Segundo a fonte ouvida pela agência, os manifestantes — classificados por ela como “terroristas” — seriam responsáveis por mortes de civis e de agentes das forças de segurança durante as manifestações. Os protestos tiveram início em dezembro, motivados pela grave situação econômica do país, mas passaram a incorporar reivindicações pelo fim do regime dos aiatolás, que governa o Irã desde a Revolução Islâmica de 1979, após a repressão violenta adotada pelas autoridades.

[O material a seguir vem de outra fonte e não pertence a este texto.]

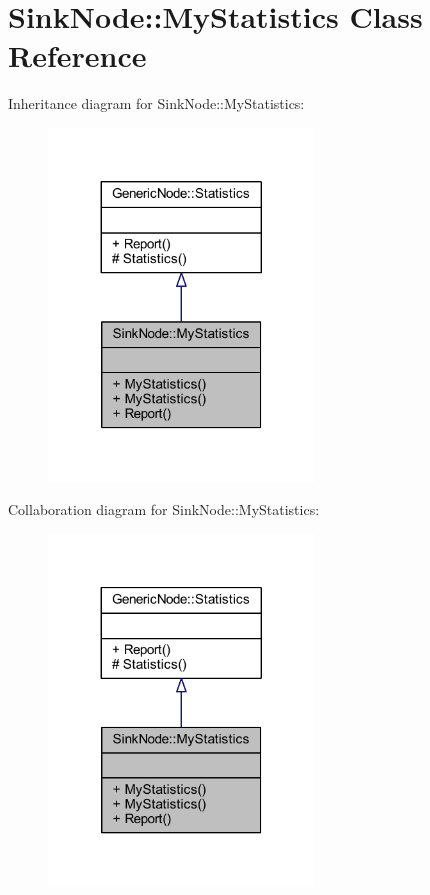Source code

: \hypertarget{class_sink_node_1_1_my_statistics}{}\section{Sink\+Node\+:\+:My\+Statistics Class Reference}
\label{class_sink_node_1_1_my_statistics}


Inheritance diagram for Sink\+Node\+:\+:My\+Statistics\+:\nopagebreak
\begin{figure}[H]
\begin{center}
\leavevmode
\includegraphics[width=200pt]{class_sink_node_1_1_my_statistics__inherit__graph}
\end{center}
\end{figure}


Collaboration diagram for Sink\+Node\+:\+:My\+Statistics\+:\nopagebreak
\begin{figure}[H]
\begin{center}
\leavevmode
\includegraphics[width=200pt]{class_sink_node_1_1_my_statistics__coll__graph}
\end{center}
\end{figure}
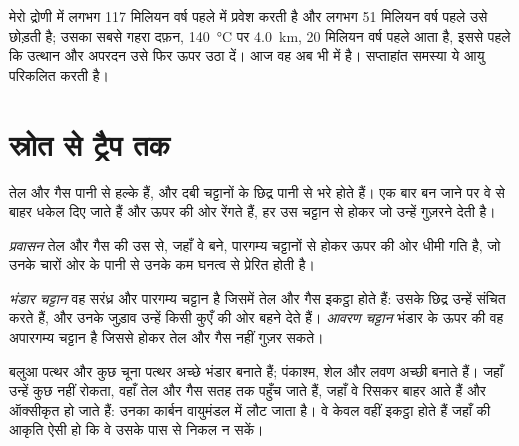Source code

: मेरो द्रोणी में  लगभग 117
मिलियन वर्ष पहले  में प्रवेश करती है और लगभग 51 मिलियन वर्ष पहले उसे छोड़ती है; उसका सबसे गहरा
दफ़न, \qty{140}{\degreeCelsius} पर \qty{4.0}{km}, 20 मिलियन वर्ष
पहले आता है, इससे पहले कि उत्थान और अपरदन उसे फिर ऊपर उठा दें। आज वह अब भी 
में है। सप्ताहांत समस्या ये आयु परिकलित करती है।

\section{स्रोत से ट्रैप तक}

तेल और गैस पानी से हल्के हैं, और दबी चट्टानों के छिद्र पानी से भरे होते
हैं। एक बार बन जाने पर वे  से बाहर धकेल दिए जाते हैं और ऊपर की ओर रेंगते हैं,
हर उस चट्टान से होकर जो उन्हें गुज़रने देती है।

\begin{definition}[प्रवासन]\label{def:g11:fossil-fuel-geology:migration}
\emph{प्रवासन} तेल और गैस की उस  से,
जहाँ वे बने, पारगम्य चट्टानों से होकर ऊपर की ओर धीमी गति है, जो उनके
चारों ओर के पानी से उनके कम घनत्व से प्रेरित होती है।
\end{definition}

\begin{definition}[भंडार चट्टान; आवरण चट्टान]\label{def:g11:fossil-fuel-geology:reservoir}
\emph{भंडार चट्टान} वह सरंध्र और पारगम्य
चट्टान है जिसमें तेल और गैस इकट्ठा होते हैं: उसके छिद्र उन्हें संचित करते हैं, और उनके जुड़ाव
उन्हें किसी कुएँ की ओर बहने देते हैं। \emph{आवरण चट्टान} भंडार के ऊपर की
वह अपारगम्य चट्टान है जिससे होकर तेल और गैस नहीं
गुज़र सकते।
\end{definition}

बलुआ पत्थर और कुछ चूना पत्थर अच्छे भंडार बनाते हैं; पंकाश्म, शेल और
लवण अच्छी  बनाते हैं। जहाँ उन्हें कुछ नहीं रोकता, वहाँ तेल और गैस
सतह तक पहुँच जाते हैं, जहाँ वे रिसकर बाहर आते हैं और ऑक्सीकृत हो जाते हैं: उनका कार्बन
वायुमंडल में लौट जाता है। वे केवल वहीं इकट्ठा होते हैं जहाँ  की आकृति ऐसी हो कि वे
उसके पास से निकल न सकें।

Também nesta terça-feira, o alto comissário das Nações Unidas para os Direitos Humanos, Volker Türk, declarou-se “horrorizado” com o que classificou como repressão das forças de segurança iranianas contra protestos pacíficos. Até a manhã desta terça-feira, o governo do Irã não havia confirmado oficialmente o novo balanço de mortos.
Na segunda-feira (12), o ministro das Relações Exteriores do Irã, Abbas Araqchi, afirmou que a situação no país estava “sob controle total”, após a intensificação da violência relacionada aos protestos ao longo do fim de semana. O chanceler acrescentou que a ameaça do presidente dos Estados Unidos, Donald Trump, de lançar uma nova ofensiva contra Teerã caso a repressão continuasse teria incentivado “terroristas” a atacar manifestantes e forças de segurança, com o objetivo de justificar uma eventual intervenção externa.
Em meio à repressão conduzida pelo regime iraniano, os Estados Unidos avaliam a possibilidade de intervir no país. Na semana passada, Trump declarou: “Vamos atingi-los com muita força onde mais dói”, em referência ao Irã. O presidente norte-americano já havia mencionado anteriormente a possibilidade de intervenção. Em 2 de janeiro, afirmou que os EUA estavam “prontos para agir” caso manifestantes pacíficos fossem mortos. No sábado (10), voltou a fazer ameaças ao dizer que o Irã está “buscando a liberdade” e que os norte-americanos estão “prontos para ajudar”.
Organizações independentes de direitos humanos apresentam números significativamente menores. O grupo HRANA, com sede nos Estados Unidos, informou às agências Reuters e Associated Press (AP) que o total de mortos chegou a 538, incluindo 490 manifestantes e 48 integrantes das forças de segurança. A entidade também estima que mais de 10.670 pessoas tenham sido presas até domingo (11).
Outras ONGs que acompanham a situação no Irã também relataram um grande número de mortes durante os protestos. Com o país praticamente isolado do exterior após o líder supremo, Ali Khamenei, restringir o acesso à internet, não há confirmação independente sobre o número real de vítimas. Ainda assim, organizações afirmam ter recebido relatos de que forças de segurança iranianas dispararam contra manifestantes.